For the average “buy and hold” diversification-style investor, aka the one looking to retire at 60ish with one mil plus, it doesn’t make sense to keep tons of cash sitting around waiting on some big crash. Especially if you’re largely just buying the S&P 500 or the NASDAQ anyway. For someone like that, you really only need emergency savings PLUS “peace of mind.” Meaning whatever extra you need that helps you sleep at night. Five thousand, ten thousand, whatever.
For more active investors, more cash is going to be strategically optimal depending on their experience and timing. During market drawdowns, individual stocks afford better buy-in opportunities than the S&P, obviously. Buyers of META during Mark Zuckerberg’s Congressional hearings in 2022 could have bought the stock at near $100. It’s since gone up past $600. A fantastic return in only two years.
Last March, Reddit offered users the opportunity to invest in the company’s pre-IPO share price at $34. I bought some myself, as I talk about in this article here. Since the stock’s public listing, it’s gone up to $180, giving over a 5x return. That was a time when having some cash lying around proved a good idea for me. But remember, speculation is still speculation. Plenty of individual stocks that once looked like bargains have continued to crash.
I read articles saying you should keep 10–20% of your portfolio in cash sitting around for big opportunities. I don’t think you need quite that much. Ideally, you would simply take one investment’s profits to switch into another investment. After measuring the tax hit, of course. Then you’re kind of playing with house money. For instance, I sold a bunch of alt coins a few weeks back, some of which I’d made multiple x returns on over the last 18 months. I rolled most of the gains into my River exchange account where I get a 3.8% annual return paid in Bitcoin, while using the money toward my $20 daily DCA 2025 experiment. As Bitcoin hits certain benchmarks, I’ll likely ladder out some of my holdings into the S&P or into other assets. If I were to take, say, $50K out of my Bitcoin profit holdings for use as a down payment on a house, it’d be like I got that $50K for free. I also made that $50K way faster than it would have taken me if I tried saving it.
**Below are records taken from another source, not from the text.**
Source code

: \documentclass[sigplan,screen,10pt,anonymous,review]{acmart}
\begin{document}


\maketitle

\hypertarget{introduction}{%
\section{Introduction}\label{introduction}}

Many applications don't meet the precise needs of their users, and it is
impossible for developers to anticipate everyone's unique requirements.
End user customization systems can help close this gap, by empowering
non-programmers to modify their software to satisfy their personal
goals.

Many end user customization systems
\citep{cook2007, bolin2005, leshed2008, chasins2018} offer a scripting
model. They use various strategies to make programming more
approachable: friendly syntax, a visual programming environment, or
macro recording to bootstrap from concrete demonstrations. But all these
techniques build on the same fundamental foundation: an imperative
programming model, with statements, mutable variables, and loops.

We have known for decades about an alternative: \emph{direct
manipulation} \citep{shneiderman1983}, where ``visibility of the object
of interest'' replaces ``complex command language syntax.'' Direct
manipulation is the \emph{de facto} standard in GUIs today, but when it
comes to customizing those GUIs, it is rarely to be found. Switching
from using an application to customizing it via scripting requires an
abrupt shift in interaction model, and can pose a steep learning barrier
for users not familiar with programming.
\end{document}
And that’s another thing to consider. It takes forever to save up cash even if you have a high income. Even if you make $100k a year, after taxes and expenses, it might take you a few years to save up a mere $50K. Meanwhile, the S&P is going up 10–15% a year, and other stocks or cryptos are going up big. Most likely, you’re better off just putting as much of your money to work as possible, and keeping enough on the side for emergencies and a little extra for peace of mind.